Here is the list of 12 key issues settled by the Appellate Division and the International Crimes Tribunal as mentioned in the judgement in the case against ex-Jamaat MP Sakhawat Hossain and seven others.

i. Customary International Law [CIL] shall not be applied if it is contrary to the Act of 1973;

ii. There is no rule of CIL that prohibits our domestic Tribunal to proceed with the trial as per our domestic legislation;

iii. Our domestic Tribunal has the jurisdiction to continue with the trial in any manner acting in derogation of rules of public international law;

iv. There is nothing repugnant to CIL in the Act of 1973, rather it is consonant with the provisions of CIL;

ICTv.

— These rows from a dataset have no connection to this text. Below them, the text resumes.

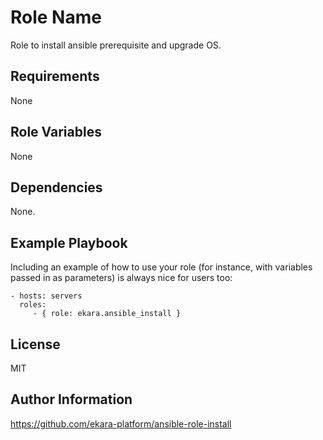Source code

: Role Name
=========

Role to install ansible prerequisite and upgrade OS.

Requirements
------------

None

Role Variables
--------------

None

Dependencies
------------

None.

Example Playbook
----------------

Including an example of how to use your role (for instance, with variables passed in as parameters) is always nice for users too:

    - hosts: servers
      roles:
         - { role: ekara.ansible_install }

License
-------

MIT

Author Information
------------------

https://github.com/ekara-platform/ansible-role-install
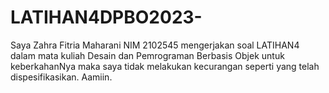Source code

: # LATIHAN4DPBO2023-

Saya Zahra Fitria Maharani NIM 2102545 mengerjakan soal LATIHAN4 dalam mata kuliah Desain dan Pemrograman Berbasis Objek untuk keberkahanNya maka saya tidak melakukan kecurangan seperti yang telah dispesifikasikan. Aamiin.
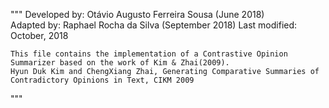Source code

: """
    Developed by: Otávio Augusto Ferreira Sousa (June 2018)    
    Adapted by: Raphael Rocha da Silva (September 2018) 
    Last modified: October, 2018
    
    This file contains the implementation of a Contrastive Opinion Summarizer based on the work of Kim & Zhai(2009).
    Hyun Duk Kim and ChengXiang Zhai, Generating Comparative Summaries of Contradictory Opinions in Text, CIKM 2009

"""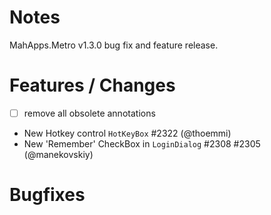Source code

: # Notes

MahApps.Metro v1.3.0 bug fix and feature release.

# Features / Changes

- [ ] remove all obsolete annotations
- New Hotkey control `HotKeyBox` #2322 (@thoemmi)
- New 'Remember' CheckBox in `LoginDialog` #2308 #2305 (@manekovskiy)

# Bugfixes
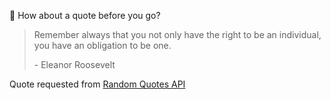 📣 How about a quote before you go?

> Remember always that you not only have the right to be an individual, you have an obligation to be one.
>
> <p>- Eleanor Roosevelt</p>

Quote requested from [Random Quotes API](https://github.com/lukePeavey/quotable)
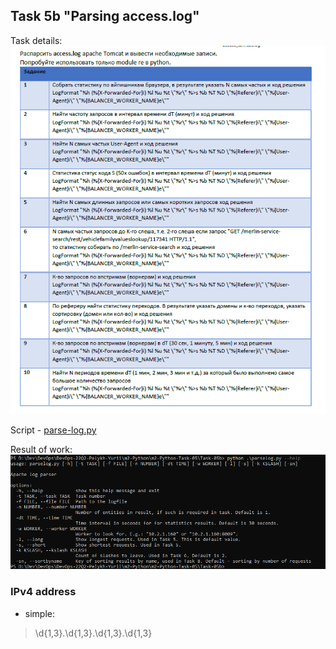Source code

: ## Task 5b "Parsing access.log"

Task details:  
![Screen1](./task_images/Screenshot_0.png)  

Script - [parse-log.py](./parse-log.py) 

Result of work:  
![Screen1](./task_images/Screenshot_1.png)
 

### IPv4 address  
* simple:  
> \d{1,3}\.\d{1,3}\.\d{1,3}\.\d{1,3}
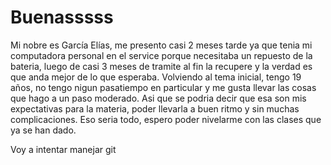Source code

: # Buenasssss

Mi nobre es García Elías, me presento casi 2 meses tarde ya que tenia mi computadora personal en el service porque necesitaba un repuesto de la bateria, luego de casi 3 meses de tramite al fin la recupere y la verdad es que anda mejor de lo que esperaba.
Volviendo al tema inicial, tengo 19 años, no tengo nigun pasatiempo en particular y me gusta llevar las cosas que hago a un paso moderado.
Asi que se podria decir que esa son mis expectativas para la materia, poder llevarla a buen ritmo y sin muchas complicaciones.
Eso seria todo, espero poder nivelarme con las clases que ya se han dado.

Voy a intentar manejar git 
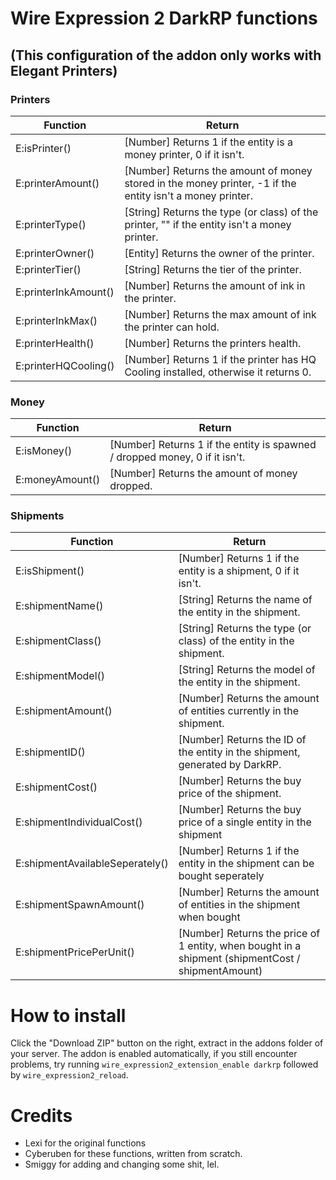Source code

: # Wire Expression 2 DarkRP functions

## (This configuration of the addon only works with Elegant Printers)

### Printers

__Function__ | __Return__
------------- | -------------
E:isPrinter() | [Number] Returns 1 if the entity is a money printer, 0 if it isn't.
E:printerAmount() | [Number] Returns the amount of money stored in the money printer, -1 if the entity isn't a money printer.
E:printerType() | [String] Returns the type (or class) of the printer, "" if the entity isn't a money printer.
E:printerOwner() | [Entity] Returns the owner of the printer.
E:printerTier() | [String] Returns the tier of the printer.
E:printerInkAmount() | [Number] Returns the amount of ink in the printer.
E:printerInkMax() | [Number] Returns the max amount of ink the printer can hold.
E:printerHealth() | [Number] Returns the printers health.
E:printerHQCooling() | [Number] Returns 1 if the printer has HQ Cooling installed, otherwise it returns 0.

### Money
__Function__ | __Return__
------------- | -------------
E:isMoney() | [Number] Returns 1 if the entity is spawned / dropped money, 0 if it isn't.
E:moneyAmount() | [Number] Returns the amount of money dropped.

### Shipments
__Function__ | __Return__
------------- | -------------
E:isShipment() | [Number] Returns 1 if the entity is a shipment, 0 if it isn't.
E:shipmentName() | [String] Returns the name of the entity in the shipment.
E:shipmentClass() | [String] Returns the type (or class) of the entity in the shipment.
E:shipmentModel() | [String] Returns the model of the entity in the shipment.
E:shipmentAmount() | [Number] Returns the amount of entities currently in the shipment.
E:shipmentID() | [Number] Returns the ID of the entity in the shipment, generated by DarkRP.
E:shipmentCost() | [Number] Returns the buy price of the shipment.
E:shipmentIndividualCost() | [Number] Returns the buy price of a single entity in the shipment
E:shipmentAvailableSeperately() | [Number] Returns 1 if the entity in the shipment can be bought seperately
E:shipmentSpawnAmount() | [Number] Returns the amount of entities in the shipment when bought
E:shipmentPricePerUnit() | [Number] Returns the price of 1 entity, when bought in a shipment (shipmentCost / shipmentAmount)

# How to install
Click the "Download ZIP" button on the right, extract in the addons folder of your server.
The addon is enabled automatically, if you still encounter problems, try running `wire_expression2_extension_enable darkrp` followed by `wire_expression2_reload`.

# Credits

- Lexi for the original functions
- Cyberuben for these functions, written from scratch.
- Smiggy for adding and changing some shit, lel.
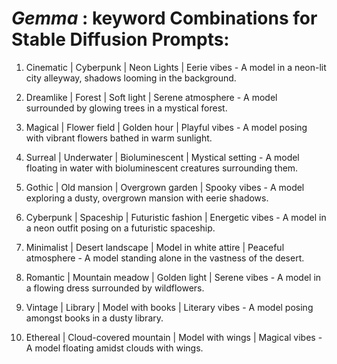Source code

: # ***Gemma*** : keyword Combinations for Stable Diffusion Prompts: 

1. Cinematic | Cyberpunk | Neon Lights | Eerie vibes - A model in a neon-lit city alleyway, shadows looming in the background. 

2. Dreamlike | Forest | Soft light | Serene atmosphere - A model surrounded by glowing trees in a mystical forest. 

3. Magical | Flower field | Golden hour | Playful vibes - A model posing with vibrant flowers bathed in warm sunlight. 

4. Surreal | Underwater | Bioluminescent | Mystical setting - A model floating in water with bioluminescent creatures surrounding them. 

5. Gothic | Old mansion | Overgrown garden | Spooky vibes - A model exploring a dusty, overgrown mansion with eerie shadows. 

6. Cyberpunk | Spaceship | Futuristic fashion | Energetic vibes - A model in a neon outfit posing on a futuristic spaceship. 

7. Minimalist | Desert landscape | Model in white attire | Peaceful atmosphere - A model standing alone in the vastness of the desert. 

8. Romantic | Mountain meadow | Golden light | Serene vibes - A model in a flowing dress surrounded by wildflowers. 

9. Vintage | Library | Model with books | Literary vibes - A model posing amongst books in a dusty library. 

10. Ethereal | Cloud-covered mountain | Model with wings | Magical vibes - A model floating amidst clouds with wings. 




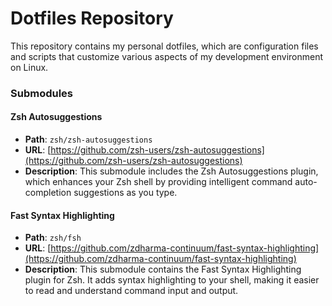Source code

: # Dotfiles Repository

This repository contains my personal dotfiles, which are configuration files and scripts that customize various aspects of my development environment on Linux.

### Submodules

#### Zsh Autosuggestions

- **Path**: `zsh/zsh-autosuggestions`
- **URL**: [https://github.com/zsh-users/zsh-autosuggestions](https://github.com/zsh-users/zsh-autosuggestions)
- **Description**: This submodule includes the Zsh Autosuggestions plugin, which enhances your Zsh shell by providing intelligent command auto-completion suggestions as you type.

#### Fast Syntax Highlighting

- **Path**: `zsh/fsh`
- **URL**: [https://github.com/zdharma-continuum/fast-syntax-highlighting](https://github.com/zdharma-continuum/fast-syntax-highlighting)
- **Description**: This submodule contains the Fast Syntax Highlighting plugin for Zsh. It adds syntax highlighting to your shell, making it easier to read and understand command input and output.
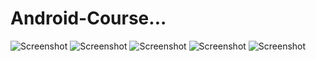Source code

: # Android-Course...
![Screenshot](12BrainTrainer/brain1.png)  ![Screenshot](12BrainTrainer/brain2.png)
![Screenshot](12BrainTrainer/brain3.png)
![Screenshot](13WeatherJson/weather.png)
![Screenshot](15HikersWatch/hiker.png)
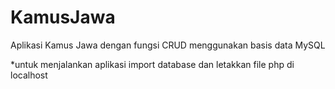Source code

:# KamusJawa
Aplikasi Kamus Jawa dengan fungsi CRUD menggunakan basis data MySQL

*untuk menjalankan aplikasi import database dan letakkan file php di localhost
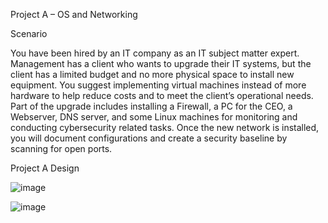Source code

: Project A – OS and Networking

Scenario

You have been hired by an IT company as an IT subject matter expert. Management has a client who
wants to upgrade their IT systems, but the client has a limited budget and no more physical space to
install new equipment. You suggest implementing virtual machines instead of more hardware to help
reduce costs and to meet the client’s operational needs. Part of the upgrade includes installing a
Firewall, a PC for the CEO, a Webserver, DNS server, and some Linux machines for monitoring and
conducting cybersecurity related tasks. Once the new network is installed, you will document
configurations and create a security baseline by scanning for open ports.

Project A Design 

![image](https://user-images.githubusercontent.com/78877077/117555200-b2331180-b022-11eb-8004-58df732736fe.png)

![image](https://user-images.githubusercontent.com/78877077/117552484-354b6c00-b011-11eb-959c-091277006468.png)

The inordinate delay in commencing any proceedings under the Act of 1973 ipso facto can not be a ground to doubt the truth or veracity of the prosecution case;

vi. By the amendment of section 3(1) of the Act of 1973 through Act No.LV of 2009 the jurisdiction of the Tribunal has been extended to try and punish ‘any individual,’ ‘organization’ or ‘group of individuals’ besides any member of any armed, defence or auxiliary forces, irrespective of his nationality who has committed crimes against Humanity mentioned in section 3(2) of the Act of 1973;

vii. The Act of 1973 is a protected law and the moment, sub- section (1) of section 3 was amended by way of substitution, it became part of the Statute and it got the protection of any legal challenge to be void or unlawful or even to have become void or unlawful in view of the provisions of Article 47(3) of our Constitution;

viii. The clemency given to the admitted prisoners of War, pursuant to the tripartite agreement of 1974, in no way, either match the Act of 1973 or any of its provisions ineffective, invalid or void;

ix. Mere failure of the successive governments to act in accordance with the Act of 1973 for last more than forty years, in no way, gave any right to the accused to be exonerated from being tried for the commission of crimes against Humanity as mentioned in section 3(2) of the Act of 1973;

x. In the Act of 1973, no limitation has been prescribed for initiating proceedings against any individual or group of individuals or organization or any member of any armed, defence or auxiliary forces irrespective of nationality for the commission of his crimes mentioned in section 3(2) of the Act of 1973;

xi. The Collaborators Order, 1972, a different legislation aiming to prosecute the persons for the offences punishable under the Penal Code, were scheduled in the Collaborators Order, 1972, while the Act of 1973 has been enacted to prosecute and try the persons for crimes against Humanity, genocide and other crimes committed in violation of customary international law [CIL], and as such, there is no scope to characterize the offences indulging in the Collaborators Order, 1972 to be the same offences as specified in the Act of 1973;

xii. The Act of 1973 is a codified law, thus, it is not needed to travel to seek assistance from other trials held or is being held by the tribunals/ courts either under the charter of agreements of the nations or under other arrangements under the mandate of United Nations or other International body, such as Nuremberg trial and the Balkan trials.